Photo of Spit to Manly Walk, Fisher Bay Walk, Clontarf NSW, Australia by TheCorporateWanderer

I must admit that the ferry back was a lot more fun that the walk, simply because of the rough oceans and waves crashing into the bow of the ferry where we were standing. Refreshed with all that seawater splashing on our faces, we off boarded the ferry and decided to walk around the Circular Quay yet again this time heading to the Opera House. Sydney Opera House, with its iconic design, was no doubt the best view from the quay. After checking for affordable shows at the opera house, we decided the most affordable thing to do was to enjoy the sunshine, a glass of pink Moscato and the view at their outdoor bar. After lounging around for a while and absolutely enjoying my Moscato (it was my first time with this wine and I fell in love, hard), we left the quay buzzed and ready to explore some more of the city.

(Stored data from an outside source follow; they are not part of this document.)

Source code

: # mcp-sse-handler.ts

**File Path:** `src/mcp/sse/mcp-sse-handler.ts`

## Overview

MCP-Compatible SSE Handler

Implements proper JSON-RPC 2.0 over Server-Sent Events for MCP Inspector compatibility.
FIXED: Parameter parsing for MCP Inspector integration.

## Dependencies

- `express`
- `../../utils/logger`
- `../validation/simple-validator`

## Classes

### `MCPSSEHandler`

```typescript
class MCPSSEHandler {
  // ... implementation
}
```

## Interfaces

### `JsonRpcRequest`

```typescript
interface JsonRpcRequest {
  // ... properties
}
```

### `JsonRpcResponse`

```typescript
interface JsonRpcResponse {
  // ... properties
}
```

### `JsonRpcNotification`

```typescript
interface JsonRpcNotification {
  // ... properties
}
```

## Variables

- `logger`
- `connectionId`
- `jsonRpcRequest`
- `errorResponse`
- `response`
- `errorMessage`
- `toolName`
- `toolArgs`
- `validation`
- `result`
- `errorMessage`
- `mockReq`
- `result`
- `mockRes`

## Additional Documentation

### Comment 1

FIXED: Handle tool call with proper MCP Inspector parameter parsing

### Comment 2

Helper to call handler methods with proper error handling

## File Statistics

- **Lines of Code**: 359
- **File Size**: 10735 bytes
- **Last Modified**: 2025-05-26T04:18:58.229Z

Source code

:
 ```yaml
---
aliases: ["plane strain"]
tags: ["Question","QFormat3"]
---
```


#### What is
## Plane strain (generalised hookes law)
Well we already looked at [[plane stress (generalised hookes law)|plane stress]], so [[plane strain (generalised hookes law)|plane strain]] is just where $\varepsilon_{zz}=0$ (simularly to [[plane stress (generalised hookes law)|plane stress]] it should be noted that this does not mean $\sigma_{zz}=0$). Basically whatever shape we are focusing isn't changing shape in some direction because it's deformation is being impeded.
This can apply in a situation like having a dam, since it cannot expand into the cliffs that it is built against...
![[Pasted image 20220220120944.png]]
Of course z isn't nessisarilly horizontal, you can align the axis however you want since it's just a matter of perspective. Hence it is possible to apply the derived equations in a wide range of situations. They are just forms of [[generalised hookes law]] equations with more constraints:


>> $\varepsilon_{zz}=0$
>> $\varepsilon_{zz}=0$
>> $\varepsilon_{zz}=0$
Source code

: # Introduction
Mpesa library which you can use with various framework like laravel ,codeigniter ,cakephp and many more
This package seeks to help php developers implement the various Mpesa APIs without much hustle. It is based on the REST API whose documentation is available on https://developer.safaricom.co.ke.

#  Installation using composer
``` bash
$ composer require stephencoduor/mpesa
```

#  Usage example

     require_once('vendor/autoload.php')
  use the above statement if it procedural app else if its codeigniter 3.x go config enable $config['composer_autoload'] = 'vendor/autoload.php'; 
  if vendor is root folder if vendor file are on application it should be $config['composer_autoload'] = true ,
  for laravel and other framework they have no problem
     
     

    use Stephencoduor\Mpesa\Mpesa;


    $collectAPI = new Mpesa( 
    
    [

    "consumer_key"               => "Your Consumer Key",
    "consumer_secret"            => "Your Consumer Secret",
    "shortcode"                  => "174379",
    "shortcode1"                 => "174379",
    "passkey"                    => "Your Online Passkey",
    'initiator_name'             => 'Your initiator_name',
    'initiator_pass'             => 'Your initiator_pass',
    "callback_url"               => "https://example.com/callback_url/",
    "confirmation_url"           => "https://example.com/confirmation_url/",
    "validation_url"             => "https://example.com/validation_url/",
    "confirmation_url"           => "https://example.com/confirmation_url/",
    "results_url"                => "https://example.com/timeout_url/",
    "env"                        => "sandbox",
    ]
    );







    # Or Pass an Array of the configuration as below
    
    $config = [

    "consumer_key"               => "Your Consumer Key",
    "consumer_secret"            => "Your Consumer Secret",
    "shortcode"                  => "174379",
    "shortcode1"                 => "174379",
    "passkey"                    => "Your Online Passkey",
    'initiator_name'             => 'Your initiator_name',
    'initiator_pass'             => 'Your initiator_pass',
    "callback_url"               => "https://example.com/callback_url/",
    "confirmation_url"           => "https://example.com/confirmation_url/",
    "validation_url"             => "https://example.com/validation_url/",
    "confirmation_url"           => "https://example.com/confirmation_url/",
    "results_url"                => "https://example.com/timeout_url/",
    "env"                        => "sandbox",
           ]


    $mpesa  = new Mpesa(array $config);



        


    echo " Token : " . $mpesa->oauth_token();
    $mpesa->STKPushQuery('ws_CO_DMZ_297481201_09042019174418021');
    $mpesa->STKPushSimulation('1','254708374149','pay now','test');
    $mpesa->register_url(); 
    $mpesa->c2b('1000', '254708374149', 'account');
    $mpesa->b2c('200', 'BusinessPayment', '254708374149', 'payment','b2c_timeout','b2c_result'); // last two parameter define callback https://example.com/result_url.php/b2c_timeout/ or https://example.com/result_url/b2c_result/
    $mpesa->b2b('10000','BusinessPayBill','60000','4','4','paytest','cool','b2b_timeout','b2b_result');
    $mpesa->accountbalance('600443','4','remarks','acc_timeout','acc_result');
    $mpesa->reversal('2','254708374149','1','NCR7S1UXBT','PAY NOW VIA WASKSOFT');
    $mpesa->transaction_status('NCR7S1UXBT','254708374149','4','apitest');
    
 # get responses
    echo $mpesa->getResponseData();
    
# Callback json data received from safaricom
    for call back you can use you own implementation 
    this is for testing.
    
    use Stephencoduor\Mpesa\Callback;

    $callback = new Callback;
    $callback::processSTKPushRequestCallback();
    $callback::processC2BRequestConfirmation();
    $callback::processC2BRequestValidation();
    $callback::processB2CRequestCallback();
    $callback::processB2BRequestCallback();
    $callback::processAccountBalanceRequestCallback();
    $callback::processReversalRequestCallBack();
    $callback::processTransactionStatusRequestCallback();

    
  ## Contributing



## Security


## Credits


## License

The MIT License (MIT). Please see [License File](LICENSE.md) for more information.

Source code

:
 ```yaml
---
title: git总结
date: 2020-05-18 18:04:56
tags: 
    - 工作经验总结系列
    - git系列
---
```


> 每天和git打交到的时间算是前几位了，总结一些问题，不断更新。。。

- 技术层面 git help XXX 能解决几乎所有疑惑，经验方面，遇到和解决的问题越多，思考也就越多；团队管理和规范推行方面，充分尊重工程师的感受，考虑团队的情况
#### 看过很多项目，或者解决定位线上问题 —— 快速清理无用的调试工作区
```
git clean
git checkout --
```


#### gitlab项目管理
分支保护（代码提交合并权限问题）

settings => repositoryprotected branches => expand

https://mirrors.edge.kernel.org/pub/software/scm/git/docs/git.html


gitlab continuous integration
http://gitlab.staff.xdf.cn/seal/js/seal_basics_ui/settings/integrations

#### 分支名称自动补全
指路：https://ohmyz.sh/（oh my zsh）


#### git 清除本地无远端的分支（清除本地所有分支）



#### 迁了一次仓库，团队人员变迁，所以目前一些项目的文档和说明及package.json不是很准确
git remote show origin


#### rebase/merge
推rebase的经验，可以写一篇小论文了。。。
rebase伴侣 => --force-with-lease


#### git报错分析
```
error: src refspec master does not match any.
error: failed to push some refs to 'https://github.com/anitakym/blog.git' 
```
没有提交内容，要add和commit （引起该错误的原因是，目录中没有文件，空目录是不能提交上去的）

As far as vantage points go, the view of the Opera House was definitely the best from the top of the Harbour Bridge. After crossing over the Harbour Bridge, we decided we had earned our right to a heavy meal and decided to give our legs a break and boarded a metro and then took a light rail to Chinatown. My husband's research indicated that eating here would be the most affordable local experience and we entered Chinatown with high expectations and hungry growling stomachs. As we entered, we spotted a bakery called Emperor's Garden Bakery which had a long line of customers queuing up for something called the cream bun. After contemplating for a while, we decided to join the queue to find out what made the locals so crazy about these buns. After waiting for close to 45 mins, we finally managed to gets our hands on their freshly made cream buns and I must admit that it was slightly disappointing. Not sure if it was the anticipation and wait or if it was the bun itself, but I did not want to have more that one of them and we headed to the food court in Chinatown to have something savory before we headed back to the hostel.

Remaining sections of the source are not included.